Nvidia shares fell 1.1% to $175.05 in premarket trading Monday morning. The move extends a difficult stretch for the AI chip leader.
NVIDIA Corporation, NVDA
Over the past month, the stock has dropped 14%. Monday’s decline came as part of a wider market selloff.
S&P 500 futures lost 0.6% in early trading. The weakness spread across the semiconductor sector.
Advanced Micro Devices fell 1.1% while Broadcom declined 0.8%. Both companies saw similar pressure in premarket activity.
Despite recent losses, analysts remain confident in Nvidia’s prospects. Bernstein reaffirmed its Outperform rating on November 26 with a $275 price target.
The rating followed a memo Nvidia sent to Wall Street analysts. The document addressed investor concerns about receivables, working capital, and revenue flows.
Bernstein called the company’s explanations reasonable. The memo helped clear up questions that had been weighing on sentiment.
Client interest in the memo was high. Bernstein reported fielding multiple requests to review the details.
Citi raised its price target to $220 from $210 on November 10. The firm expects third-quarter sales of $57 billion, above the $55 billion consensus.
The investment bank sees continued strength ahead. Citi projects $62 billion in January quarter sales, beating Wall Street’s $61 billion estimate.

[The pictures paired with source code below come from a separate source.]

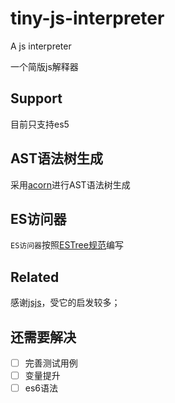 # tiny-js-interpreter
A js interpreter

一个简版js解释器

## Support

目前只支持es5

## AST语法树生成

采用[acorn](https://github.com/acornjs/acorn)进行AST语法树生成

## ES访问器

`ES访问器`按照[ESTree规范](https://github.com/estree/estree)编写

## Related

感谢[jsjs](https://github.com/bramblex/jsjs)，受它的启发较多；

## 还需要解决

- [ ] 完善测试用例
- [ ] 变量提升
- [ ] es6语法
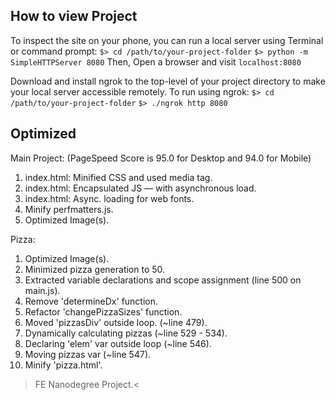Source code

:## How to view Project
To inspect the site on your phone, you can run a local server using Terminal or command prompt:
`$> cd /path/to/your-project-folder`
`$> python -m SimpleHTTPServer 8080`
Then, Open a browser and visit `localhost:8080`

Download and install ngrok to the top-level of your project directory to make your local server accessible remotely.
To run using ngrok:
`$> cd /path/to/your-project-folder`
`$> ./ngrok http 8080`

## Optimized

Main Project: (PageSpeed Score is 95.0 for Desktop and 94.0 for Mobile)
1. index.html: Minified CSS and used media tag.
2. index.html: Encapsulated JS — with asynchronous load.
3. index.html: Async. loading for web fonts.
4. Minify perfmatters.js.
5. Optimized Image(s).

Pizza:
1. Optimized Image(s).
2. Minimized pizza generation to 50.
3. Extracted variable declarations and scope assignment (line 500 on main.js).
4. Remove 'determineDx' function.
5. Refactor 'changePizzaSizes' function.
6. Moved 'pizzasDiv' outside loop. (~line 479).
7. Dynamically calculating pizzas (~line 529 - 534).
8. Declaring 'elem' var outside loop (~line 546).
9. Moving pizzas var (~line 547).
10. Minify 'pizza.html'.

>FE Nanodegree Project.<
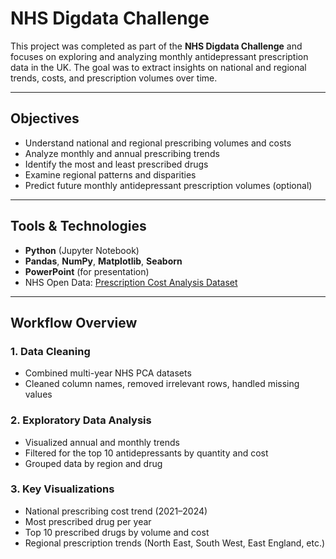 # NHS Digdata Challenge

This project was completed as part of the **NHS Digdata Challenge** and focuses on exploring and analyzing monthly antidepressant prescription data in the UK. The goal was to extract insights on national and regional trends, costs, and prescription volumes over time.

---

## Objectives

- Understand national and regional prescribing volumes and costs
- Analyze monthly and annual prescribing trends
- Identify the most and least prescribed drugs
- Examine regional patterns and disparities
- Predict future monthly antidepressant prescription volumes (optional)

---

## Tools & Technologies

- **Python** (Jupyter Notebook)
- **Pandas**, **NumPy**, **Matplotlib**, **Seaborn**
- **PowerPoint** (for presentation)
- NHS Open Data: [Prescription Cost Analysis Dataset](https://opendata.nhsbsa.net/dataset/prescription-cost-analysis-pca-monthly-data)

---

## Workflow Overview

### 1. Data Cleaning  
- Combined multi-year NHS PCA datasets  
- Cleaned column names, removed irrelevant rows, handled missing values

### 2. Exploratory Data Analysis  
- Visualized annual and monthly trends  
- Filtered for the top 10 antidepressants by quantity and cost  
- Grouped data by region and drug

### 3. Key Visualizations  
- National prescribing cost trend (2021–2024)  
- Most prescribed drug per year  
- Top 10 prescribed drugs by volume and cost  
- Regional prescription trends (North East, South West, East England, etc.)
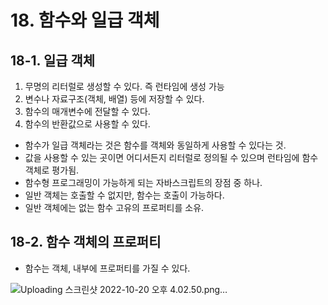 # 18. 함수와 일급 객체

## 18-1. 일급 객체

1. 무명의 리터럴로 생성할 수 있다. 즉 런타임에 생성 가능
2. 변수나 자료구조(객체, 배열) 등에 저장할 수 있다.
3. 함수의 매개변수에 전달할 수 있다.
4. 함수의 반환값으로 사용할 수 있다.

- 함수가 일급 객체라는 것은 함수를 객체와 동일하게 사용할 수 있다는 것.
- 값을 사용할 수 있는 곳이면 어디서든지 리터럴로 정의될 수 있으며 런타임에 함수 객체로 평가됨.
- 함수형 프로그래밍이 가능하게 되는 자바스크립트의 장점 중 하나.
- 일반 객체는 호출할 수 없지만, 함수는 호출이 가능하다.
- 일반 객체에는 없는 함수 고유의 프로퍼티를 소유.

## 18-2. 함수 객체의 프로퍼티

- 함수는 객체, 내부에 프로퍼티를 가질 수 있다.

![Uploading 스크린샷 2022-10-20 오후 4.02.50.png…]()
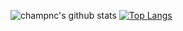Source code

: ![champnc's github stats](https://github-readme-stats.vercel.app/api?username=champnc&show_icons=true) [![Top Langs](https://github-readme-stats.vercel.app/api/top-langs/?username=champnc&layout=compact)](https://github.com/anuraghazra/github-readme-stats)
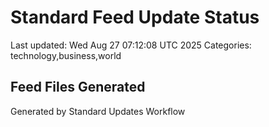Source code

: # Standard Feed Update Status
Last updated: Wed Aug 27 07:12:08 UTC 2025
Categories: technology,business,world

## Feed Files Generated

Generated by Standard Updates Workflow
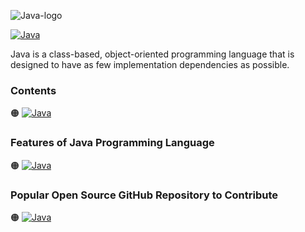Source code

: ![Java-logo]()

[![Java](https://img.shields.io/badge/Java%20Programming-Language-690e96?style=for-the-badge)](https://www.java.com/en/)


Java is a class-based, object-oriented programming language that is designed to have as few implementation dependencies as possible.

### Contents

🟠 [![Java](https://img.shields.io/badge/Introduction%20of-Java%20Programming%20Language-690e96?style=flat)]()


### Features of Java Programming Language

🟠 [![Java](https://img.shields.io/badge/Develop-Mobile%20Applications-690e96?style=flat)]()

### Popular Open Source GitHub Repository to Contribute

🟠 [![Java](https://img.shields.io/badge/Kotlin-Lang-690e96?style=flat)](https://github.com/JetBrains/kotlin)
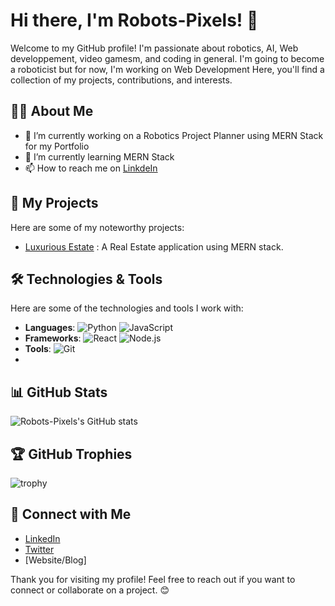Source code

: # Hi there, I'm Robots-Pixels! 🤖

Welcome to my GitHub profile! I'm passionate about robotics, AI, Web developpement, video gamesm, and coding in general. I'm going to become a roboticist but for now, I'm working on Web Development Here, you'll find a collection of my projects, contributions, and interests.

## 👨‍💻 About Me

- 🔭 I’m currently working on a Robotics Project Planner using MERN Stack for my Portfolio
- 🌱 I’m currently learning MERN Stack
- 📫 How to reach me on [LinkdeIn](linkedin.com/in/otmar-tchenga-953988319)

## 🚀 My Projects

Here are some of my noteworthy projects:

- [Luxurious Estate](https://luxurious-estate.onrender.com/) : A Real Estate application using MERN stack.

## 🛠️ Technologies & Tools

Here are some of the technologies and tools I work with:

- **Languages**: ![Python](https://img.shields.io/badge/-Python-3776AB?style=flat&logo=python&logoColor=white) ![JavaScript](https://img.shields.io/badge/-JavaScript-F7DF1E?style=flat&logo=javascript&logoColor=white)
- **Frameworks**: ![React](https://img.shields.io/badge/-React-61DAFB?style=flat&logo=react&logoColor=white) ![Node.js](https://img.shields.io/badge/-Node.js-339933?style=flat&logo=node.js&logoColor=white)
- **Tools**: ![Git](https://img.shields.io/badge/-Git-F05032?style=flat&logo=git&logoColor=white)
- 
## 📊 GitHub Stats

![Robots-Pixels's GitHub stats](https://github-readme-stats.vercel.app/api?username=Robots-Pixels&show_icons=true&theme=radical)

## 🏆 GitHub Trophies

![trophy](https://github-profile-trophy.vercel.app/?username=Robots-Pixels&theme=onedark)

## 🔗 Connect with Me

- [LinkedIn](linkedin.com/in/otmar-tchenga-953988319)
- [Twitter](https://x.com/otmartch23)
- [Website/Blog]

Thank you for visiting my profile! Feel free to reach out if you want to connect or collaborate on a project. 😊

Bank of America also maintains a positive view. The firm highlights $500 billion in data center orders for 2025 and 2026.
Bank of America forecasts earnings per share of $8. That represents 50% sales growth and 70% EPS growth.
The broader AI market keeps expanding at a rapid pace. UBS analysts project global AI capital expenditure will reach $423 billion this year.
That figure is expected to climb to $571 billion in 2026. The growth provides room for multiple chip makers.
Broadcom’s work with Google on Tensor Processing Units has raised questions. Some investors wonder if TPUs could steal market share from Nvidia’s GPUs.
Google’s chips can offer better economics in certain scenarios. However, Nvidia’s software platform and GPU versatility remain key advantages.
Nvidia has shipped 6 million Blackwell units according to recent disclosures. The figure points to healthy demand for its newest architecture.
The company disclosed it has $500 billion in data center orders lined up. Those orders span 2025 and 2026.
Citi expects the momentum to carry through the next several quarters. The firm’s sales projections consistently run above consensus estimates.